PROBLEM REQUIREMENTS: Everything in the data that follows has to be repeated verbatim.

RECORDS PROVIDED:
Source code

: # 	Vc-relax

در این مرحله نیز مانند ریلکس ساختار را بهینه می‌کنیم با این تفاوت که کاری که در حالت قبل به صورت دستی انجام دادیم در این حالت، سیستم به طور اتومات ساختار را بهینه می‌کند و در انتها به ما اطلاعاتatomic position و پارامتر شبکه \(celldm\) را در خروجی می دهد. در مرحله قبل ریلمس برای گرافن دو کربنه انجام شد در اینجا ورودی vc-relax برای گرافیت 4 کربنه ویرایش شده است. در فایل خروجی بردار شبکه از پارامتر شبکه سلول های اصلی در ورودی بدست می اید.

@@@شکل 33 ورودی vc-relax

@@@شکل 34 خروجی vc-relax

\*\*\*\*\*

ANSWER TO THIS EXERCISE:
Source code

: # 	Vc-relax

در این مرحله نیز مانند ریلکس ساختار را بهینه می‌کنیم با این تفاوت که کاری که در حالت قبل به صورت دستی انجام دادیم در این حالت، سیستم به طور اتومات ساختار را بهینه می‌کند و در انتها به ما اطلاعاتatomic position و پارامتر شبکه \(celldm\) را در خروجی می دهد. در مرحله قبل ریلمس برای گرافن دو کربنه انجام شد در اینجا ورودی vc-relax برای گرافیت 4 کربنه ویرایش شده است. در فایل خروجی بردار شبکه از پارامتر شبکه سلول های اصلی در ورودی بدست می اید.

@@@شکل 33 ورودی vc-relax

@@@شکل 34 خروجی vc-relax

\*\*\*\*\*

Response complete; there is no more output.